Things NOT To Say To A Person With A Mental Illness
- Snap out of it.
- What do you have to be depressed about?
- I know exactly how you feel.
- You’re just going to have to try harder.
- I hope you’re not doing this for attention.
- Have you tried praying about it?
- You’re so melodramatic.
- You just have to get over it and move on.
- Oh, yeah, I have depression, too. But I don’t see a therapist or take meds. I’m strong enough to deal with it on my own.
- Don’t you think it’s time to stop being sad and just cheer up?
- There’s nothing wrong with you. You need to learn how to smile and be happy.
All of these things have been said to me; the last one was what the doctor doing my intake interview at a crisis stabilization unit told me when I described my suicide attempt.
Anyone want to add on to this list?
What sucks is that it’s not even always what the other party is explicitly stating. Sometimes it’s just microagressions. Or it’s like they have said some of these sorts of things in the past, and so I have gradually learned to intuit these sorts of derogatory perspectives from their facial expressions, demeanor, and/or irritated silences.
People who deal with mental illness (or even just a significant degree of cognitive impairment) frequently deal with invalidation, emotional abuse (including shaming, covert microagressions, condescensing language), and unrequested advice. They receive a lot of innane but supposedly helpful advice from people who are not mentally ill themselves but who have a tremendous amount of confidence in their ability to diagnosis other people, un-diagnose other people, and/or resolve other people’s problems by means of antipathy-laden facial expressions or disparaging/abusive remarks.
General things to avoid doing: (1) Invalidating people’s experience, (2) emotionally abusing people, (3) giving out un-requested tips on how to overcome one’s mental illness, (4) repetitively pestering someone verbally in an attempt to motivate them to spontaneously heal themselves of their mental health problems and/or their cognitive impairments.
Question: “Why should I avoid doing those things? I just want to help!”

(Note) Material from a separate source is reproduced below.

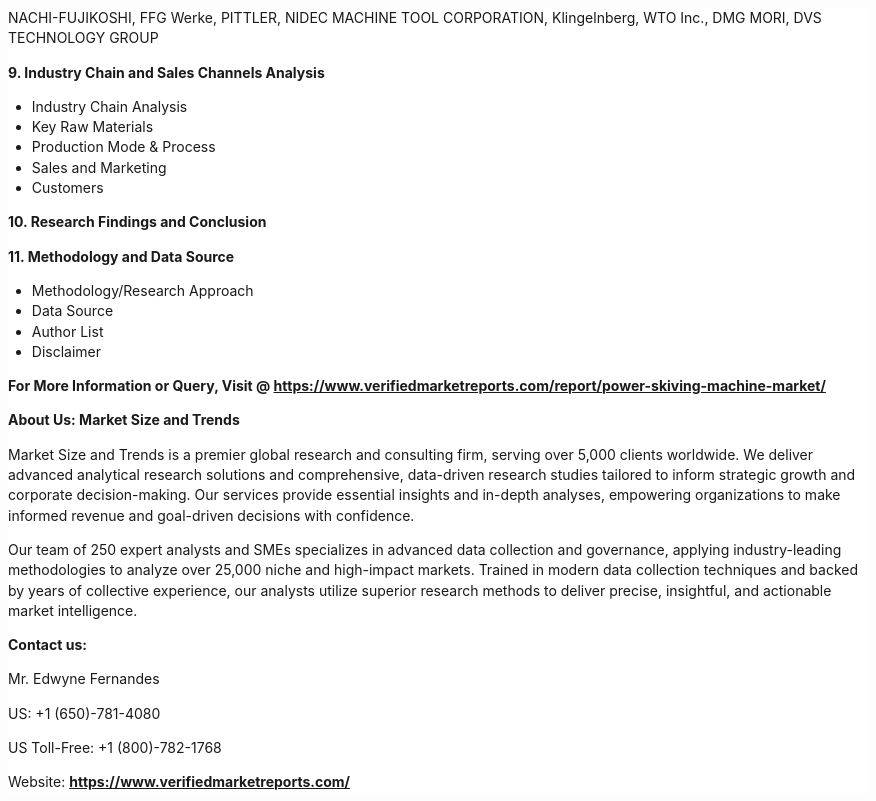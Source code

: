 NACHI-FUJIKOSHI, FFG Werke, PITTLER, NIDEC MACHINE TOOL CORPORATION, Klingelnberg, WTO Inc., DMG MORI, DVS TECHNOLOGY GROUP</strong></p><p><strong>9. Industry Chain and Sales Channels Analysis</strong></p><ul><li>Industry Chain Analysis</li><li>Key Raw Materials</li><li>Production Mode &amp; Process</li><li>Sales and Marketing</li><li>Customers</li></ul><p><strong>10. Research Findings and Conclusion</strong></p><p><strong>11. Methodology and Data Source</strong></p><ul><li>Methodology/Research Approach</li><li>Data Source</li><li>Author List</li><li>Disclaimer</li></ul></p><p><strong>For More Information or Query, Visit @ <a href="https://www.verifiedmarketreports.com/report/power-skiving-machine-market/">https://www.verifiedmarketreports.com/report/power-skiving-machine-market/</a></strong></p><p><strong>About Us: Market Size and Trends</strong></p><p>Market Size and Trends is a premier global research and consulting firm, serving over 5,000 clients worldwide. We deliver advanced analytical research solutions and comprehensive, data-driven research studies tailored to inform strategic growth and corporate decision-making. Our services provide essential insights and in-depth analyses, empowering organizations to make informed revenue and goal-driven decisions with confidence.</p><p>Our team of 250 expert analysts and SMEs specializes in advanced data collection and governance, applying industry-leading methodologies to analyze over 25,000 niche and high-impact markets. Trained in modern data collection techniques and backed by years of collective experience, our analysts utilize superior research methods to deliver precise, insightful, and actionable market intelligence.</p><p><strong>Contact us:</strong></p><p>Mr. Edwyne Fernandes</p><p>US: +1 (650)-781-4080</p><p>US Toll-Free: +1 (800)-782-1768</p><p>Website: <strong><a href="https://www.verifiedmarketreports.com/">https://www.verifiedmarketreports.com/</a></strong></p>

Answer: “Um… because you don’t know what the fuck you’re talking about?”
Regarding mental health professionals:
In a perfect world, mental health professionals would always be right. They would never make diagnostic or treatment mistakes. Their professional instincts would be spot on every time. Sadly, we don’t live in that world. In the real world, many properly credentialed “mental health professionals” aren’t actually competent to handle certain types of issues and/or certain types of intersectionalities. Sometimes professionals have deep-seated biases, bigotries, prejudices, -isms, flawed worldviews, or out-dated knowledge bases. Sometimes professionals are basically competent, yet they still make mistakes periodically. Professional mistakes become more likely during a crisis or a perceived emergency. However, generally speaking, a legitimately competent and non-coercive mental health professional can help a person to resolve (or at least better manage) their mental health issues in time.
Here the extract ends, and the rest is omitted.